Please restate each entry below, word for word.

LISTED ENTRIES
====================
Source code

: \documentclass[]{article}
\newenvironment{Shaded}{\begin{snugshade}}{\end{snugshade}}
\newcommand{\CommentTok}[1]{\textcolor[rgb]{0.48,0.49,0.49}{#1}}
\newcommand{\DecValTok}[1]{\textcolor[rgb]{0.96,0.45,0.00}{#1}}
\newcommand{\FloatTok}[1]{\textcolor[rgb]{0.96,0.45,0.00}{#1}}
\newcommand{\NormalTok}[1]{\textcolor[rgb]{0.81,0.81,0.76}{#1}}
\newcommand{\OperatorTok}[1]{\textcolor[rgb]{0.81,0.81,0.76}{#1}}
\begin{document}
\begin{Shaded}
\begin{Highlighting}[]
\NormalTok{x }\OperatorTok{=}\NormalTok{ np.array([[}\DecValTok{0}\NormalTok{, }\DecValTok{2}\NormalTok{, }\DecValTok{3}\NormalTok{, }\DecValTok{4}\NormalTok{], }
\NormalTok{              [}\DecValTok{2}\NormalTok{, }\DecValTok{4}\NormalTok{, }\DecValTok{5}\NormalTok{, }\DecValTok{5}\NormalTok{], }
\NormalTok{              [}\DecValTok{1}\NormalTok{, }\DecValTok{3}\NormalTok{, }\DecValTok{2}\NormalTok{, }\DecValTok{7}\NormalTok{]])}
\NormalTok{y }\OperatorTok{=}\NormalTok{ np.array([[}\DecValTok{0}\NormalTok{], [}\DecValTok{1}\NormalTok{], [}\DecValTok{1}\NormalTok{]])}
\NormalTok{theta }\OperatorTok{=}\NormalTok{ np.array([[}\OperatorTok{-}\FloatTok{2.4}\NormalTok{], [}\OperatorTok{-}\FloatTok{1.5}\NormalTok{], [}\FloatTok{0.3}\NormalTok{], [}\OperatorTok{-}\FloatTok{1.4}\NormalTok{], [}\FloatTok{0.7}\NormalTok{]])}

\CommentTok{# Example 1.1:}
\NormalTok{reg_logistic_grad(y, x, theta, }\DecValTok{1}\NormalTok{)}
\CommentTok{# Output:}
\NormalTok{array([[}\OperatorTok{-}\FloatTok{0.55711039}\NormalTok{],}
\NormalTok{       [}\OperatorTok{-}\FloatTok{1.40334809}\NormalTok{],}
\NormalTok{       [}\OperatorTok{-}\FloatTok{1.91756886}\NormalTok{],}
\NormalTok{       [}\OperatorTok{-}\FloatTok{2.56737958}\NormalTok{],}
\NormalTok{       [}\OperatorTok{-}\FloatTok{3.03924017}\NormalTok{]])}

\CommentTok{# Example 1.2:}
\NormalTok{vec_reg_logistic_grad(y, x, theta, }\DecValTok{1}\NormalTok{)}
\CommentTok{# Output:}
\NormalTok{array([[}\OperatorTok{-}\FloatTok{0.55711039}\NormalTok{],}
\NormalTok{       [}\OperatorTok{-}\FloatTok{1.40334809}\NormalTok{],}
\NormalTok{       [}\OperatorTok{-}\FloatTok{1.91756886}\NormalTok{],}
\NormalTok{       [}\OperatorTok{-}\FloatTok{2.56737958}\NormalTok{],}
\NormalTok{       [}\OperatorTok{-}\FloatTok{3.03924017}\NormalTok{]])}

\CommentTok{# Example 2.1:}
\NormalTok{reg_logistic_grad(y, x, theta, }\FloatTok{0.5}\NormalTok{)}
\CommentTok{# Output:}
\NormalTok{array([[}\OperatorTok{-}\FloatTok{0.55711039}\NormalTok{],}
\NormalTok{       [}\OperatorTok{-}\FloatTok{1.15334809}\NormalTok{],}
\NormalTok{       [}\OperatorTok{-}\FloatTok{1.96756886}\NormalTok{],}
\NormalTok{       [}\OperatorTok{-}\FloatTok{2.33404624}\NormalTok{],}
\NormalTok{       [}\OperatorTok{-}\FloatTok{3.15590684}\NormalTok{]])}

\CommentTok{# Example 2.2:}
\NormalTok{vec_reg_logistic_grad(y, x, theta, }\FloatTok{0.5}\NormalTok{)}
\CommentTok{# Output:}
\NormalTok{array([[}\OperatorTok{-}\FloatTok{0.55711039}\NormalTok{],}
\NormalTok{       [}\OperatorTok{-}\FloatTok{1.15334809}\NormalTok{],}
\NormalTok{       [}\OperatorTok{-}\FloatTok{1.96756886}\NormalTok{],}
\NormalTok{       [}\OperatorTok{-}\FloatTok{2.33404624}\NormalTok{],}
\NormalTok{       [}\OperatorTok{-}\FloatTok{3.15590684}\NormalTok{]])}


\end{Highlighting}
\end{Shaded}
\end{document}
====================
REPLY TO THE TASK
Source code

: \documentclass[]{article}
\newenvironment{Shaded}{\begin{snugshade}}{\end{snugshade}}
\newcommand{\CommentTok}[1]{\textcolor[rgb]{0.48,0.49,0.49}{#1}}
\newcommand{\DecValTok}[1]{\textcolor[rgb]{0.96,0.45,0.00}{#1}}
\newcommand{\FloatTok}[1]{\textcolor[rgb]{0.96,0.45,0.00}{#1}}
\newcommand{\NormalTok}[1]{\textcolor[rgb]{0.81,0.81,0.76}{#1}}
\newcommand{\OperatorTok}[1]{\textcolor[rgb]{0.81,0.81,0.76}{#1}}
\begin{document}
\begin{Shaded}
\begin{Highlighting}[]
\NormalTok{x }\OperatorTok{=}\NormalTok{ np.array([[}\DecValTok{0}\NormalTok{, }\DecValTok{2}\NormalTok{, }\DecValTok{3}\NormalTok{, }\DecValTok{4}\NormalTok{], }
\NormalTok{              [}\DecValTok{2}\NormalTok{, }\DecValTok{4}\NormalTok{, }\DecValTok{5}\NormalTok{, }\DecValTok{5}\NormalTok{], }
\NormalTok{              [}\DecValTok{1}\NormalTok{, }\DecValTok{3}\NormalTok{, }\DecValTok{2}\NormalTok{, }\DecValTok{7}\NormalTok{]])}
\NormalTok{y }\OperatorTok{=}\NormalTok{ np.array([[}\DecValTok{0}\NormalTok{], [}\DecValTok{1}\NormalTok{], [}\DecValTok{1}\NormalTok{]])}
\NormalTok{theta }\OperatorTok{=}\NormalTok{ np.array([[}\OperatorTok{-}\FloatTok{2.4}\NormalTok{], [}\OperatorTok{-}\FloatTok{1.5}\NormalTok{], [}\FloatTok{0.3}\NormalTok{], [}\OperatorTok{-}\FloatTok{1.4}\NormalTok{], [}\FloatTok{0.7}\NormalTok{]])}

\CommentTok{# Example 1.1:}
\NormalTok{reg_logistic_grad(y, x, theta, }\DecValTok{1}\NormalTok{)}
\CommentTok{# Output:}
\NormalTok{array([[}\OperatorTok{-}\FloatTok{0.55711039}\NormalTok{],}
\NormalTok{       [}\OperatorTok{-}\FloatTok{1.40334809}\NormalTok{],}
\NormalTok{       [}\OperatorTok{-}\FloatTok{1.91756886}\NormalTok{],}
\NormalTok{       [}\OperatorTok{-}\FloatTok{2.56737958}\NormalTok{],}
\NormalTok{       [}\OperatorTok{-}\FloatTok{3.03924017}\NormalTok{]])}

\CommentTok{# Example 1.2:}
\NormalTok{vec_reg_logistic_grad(y, x, theta, }\DecValTok{1}\NormalTok{)}
\CommentTok{# Output:}
\NormalTok{array([[}\OperatorTok{-}\FloatTok{0.55711039}\NormalTok{],}
\NormalTok{       [}\OperatorTok{-}\FloatTok{1.40334809}\NormalTok{],}
\NormalTok{       [}\OperatorTok{-}\FloatTok{1.91756886}\NormalTok{],}
\NormalTok{       [}\OperatorTok{-}\FloatTok{2.56737958}\NormalTok{],}
\NormalTok{       [}\OperatorTok{-}\FloatTok{3.03924017}\NormalTok{]])}

\CommentTok{# Example 2.1:}
\NormalTok{reg_logistic_grad(y, x, theta, }\FloatTok{0.5}\NormalTok{)}
\CommentTok{# Output:}
\NormalTok{array([[}\OperatorTok{-}\FloatTok{0.55711039}\NormalTok{],}
\NormalTok{       [}\OperatorTok{-}\FloatTok{1.15334809}\NormalTok{],}
\NormalTok{       [}\OperatorTok{-}\FloatTok{1.96756886}\NormalTok{],}
\NormalTok{       [}\OperatorTok{-}\FloatTok{2.33404624}\NormalTok{],}
\NormalTok{       [}\OperatorTok{-}\FloatTok{3.15590684}\NormalTok{]])}

\CommentTok{# Example 2.2:}
\NormalTok{vec_reg_logistic_grad(y, x, theta, }\FloatTok{0.5}\NormalTok{)}
\CommentTok{# Output:}
\NormalTok{array([[}\OperatorTok{-}\FloatTok{0.55711039}\NormalTok{],}
\NormalTok{       [}\OperatorTok{-}\FloatTok{1.15334809}\NormalTok{],}
\NormalTok{       [}\OperatorTok{-}\FloatTok{1.96756886}\NormalTok{],}
\NormalTok{       [}\OperatorTok{-}\FloatTok{2.33404624}\NormalTok{],}
\NormalTok{       [}\OperatorTok{-}\FloatTok{3.15590684}\NormalTok{]])}


\end{Highlighting}
\end{Shaded}
\end{document}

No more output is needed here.